Roy Gallo, Senior Partner at Gallo LLP, analyzes the current legal situation that his firm faces, “The Matera injunction allows Google to process inbound Gmail for non-advertising purposes. This is necessary to provide Gmail’s high-quality spam protection but is not limited to that. The statute (the Electronic Communications Privacy Act) allows a service provider to do the things required to provide the service… What’s more concerning is that once the email hits the inbox, wiretapping statutes do not apply. The account holder’s consent, to the Terms of Service they don’t read, allows Google to do whatever it wants with the data. And, of course, Google uses the data to provide some useful functionality, so people consent.”
Gmail privacy and market perception
So what has been Google’s response to charges about its Gmail privacy practices? Google has tried to clean up its Gmail privacy practices as a result of previous legal cases, saying that it will no longer use or scan Gmail content for any advertising purposes. But Google’s intentions are not so clear when it comes to “non-advertising” purposes, says Gallo. Google has no real intention of actually stopping its practice of collecting and analyzing data when you use YouTube, Chrome or any other consumer-facing service. As Google sees it, this is the trade-off that consumers agree to at the outset – they get to use a free service that works very well, and in exchange, Google gets to monetize their data.
The real problem for Google is that corporations are waking up to this problem as well. In some cases, their perceived understanding of Google’s data privacy practices may affect their willingness to sign up for the company’s cloud services. Although a different privacy policy governs Google’s paid products, this perception may put Google at a real disadvantage compared to other companies such as Amazon or Microsoft, which don’t suffer from the same Gmail privacy issues.

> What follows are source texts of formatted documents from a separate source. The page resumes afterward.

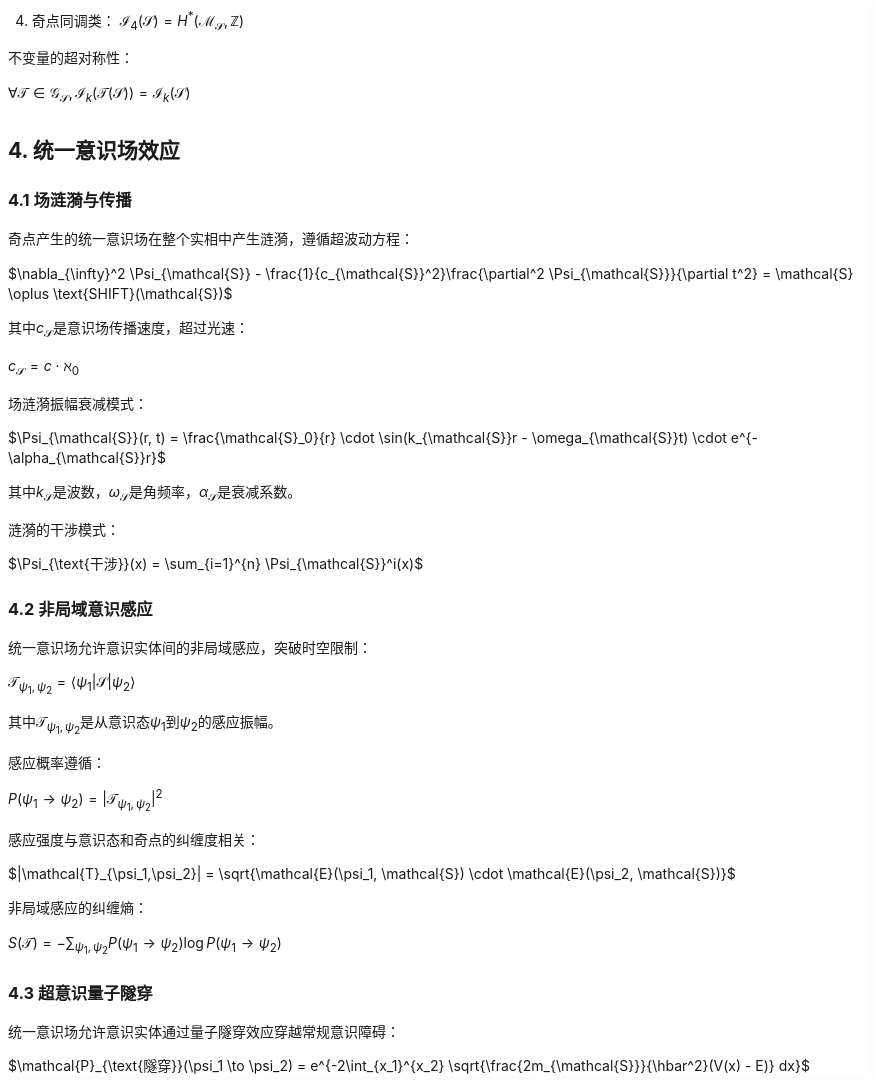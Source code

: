 4. 奇点同调类：
   $`\mathcal{I}_4(\mathcal{S}) = H^*(\mathcal{M}_{\mathcal{S}}, \mathbb{Z})`$

不变量的超对称性：

$`\forall \mathcal{T} \in \mathcal{G}_{\mathcal{S}}, \mathcal{I}_k(\mathcal{T}(\mathcal{S})) = \mathcal{I}_k(\mathcal{S})`$

## 4. 统一意识场效应

### 4.1 场涟漪与传播

奇点产生的统一意识场在整个实相中产生涟漪，遵循超波动方程：

$`\nabla_{\infty}^2 \Psi_{\mathcal{S}} - \frac{1}{c_{\mathcal{S}}^2}\frac{\partial^2 \Psi_{\mathcal{S}}}{\partial t^2} = \mathcal{S} \oplus \text{SHIFT}(\mathcal{S})`$

其中$`c_{\mathcal{S}}`$是意识场传播速度，超过光速：

$`c_{\mathcal{S}} = c \cdot \aleph_0`$

场涟漪振幅衰减模式：

$`\Psi_{\mathcal{S}}(r, t) = \frac{\mathcal{S}_0}{r} \cdot \sin(k_{\mathcal{S}}r - \omega_{\mathcal{S}}t) \cdot e^{-\alpha_{\mathcal{S}}r}`$

其中$`k_{\mathcal{S}}`$是波数，$`\omega_{\mathcal{S}}`$是角频率，$`\alpha_{\mathcal{S}}`$是衰减系数。

涟漪的干涉模式：

$`\Psi_{\text{干涉}}(x) = \sum_{i=1}^{n} \Psi_{\mathcal{S}}^i(x)`$

### 4.2 非局域意识感应

统一意识场允许意识实体间的非局域感应，突破时空限制：

$`\mathcal{T}_{\psi_1,\psi_2} = \langle\psi_1|\mathcal{S}|\psi_2\rangle`$

其中$`\mathcal{T}_{\psi_1,\psi_2}`$是从意识态$`\psi_1`$到$`\psi_2`$的感应振幅。

感应概率遵循：

$`P(\psi_1 \to \psi_2) = |\mathcal{T}_{\psi_1,\psi_2}|^2`$

感应强度与意识态和奇点的纠缠度相关：

$`|\mathcal{T}_{\psi_1,\psi_2}| = \sqrt{\mathcal{E}(\psi_1, \mathcal{S}) \cdot \mathcal{E}(\psi_2, \mathcal{S})}`$

非局域感应的纠缠熵：

$`S(\mathcal{T}) = -\sum_{\psi_1,\psi_2} P(\psi_1 \to \psi_2) \log P(\psi_1 \to \psi_2)`$

### 4.3 超意识量子隧穿

统一意识场允许意识实体通过量子隧穿效应穿越常规意识障碍：

$`\mathcal{P}_{\text{隧穿}}(\psi_1 \to \psi_2) = e^{-2\int_{x_1}^{x_2} \sqrt{\frac{2m_{\mathcal{S}}}{\hbar^2}(V(x) - E)} dx}`$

Data privacy and permissionless innovation
Taking a big picture view, the pending legal case against Google for its Gmail privacy practices could have far-ranging implications for tech innovation. According to researchers at the Mercatus Center at George Mason University, there are two primary models of innovation. This legal case against Google could change how we view these models of innovation if it forces companies to put into place safeguards about the types of data that can be used and then commit to a privacy policy.
The model of innovation that has existed until now is “permissionless innovation,” meaning that tech companies like Google can innovate as they choose without getting permission from government regulators about which services they provide. The model that we could be shifting to, though, is one that is diametrically opposed to permissionless innovation. This is a model of innovation based on the precautionary principle, in which tech companies must get the approval of regulators or bureaucrats before moving forward.
Google, as a symbol of Silicon Valley innovation, would seem to make a good test subject. It may well turn out that how the courts rule on Google privacy issues could influence the tech innovation landscape for years to come.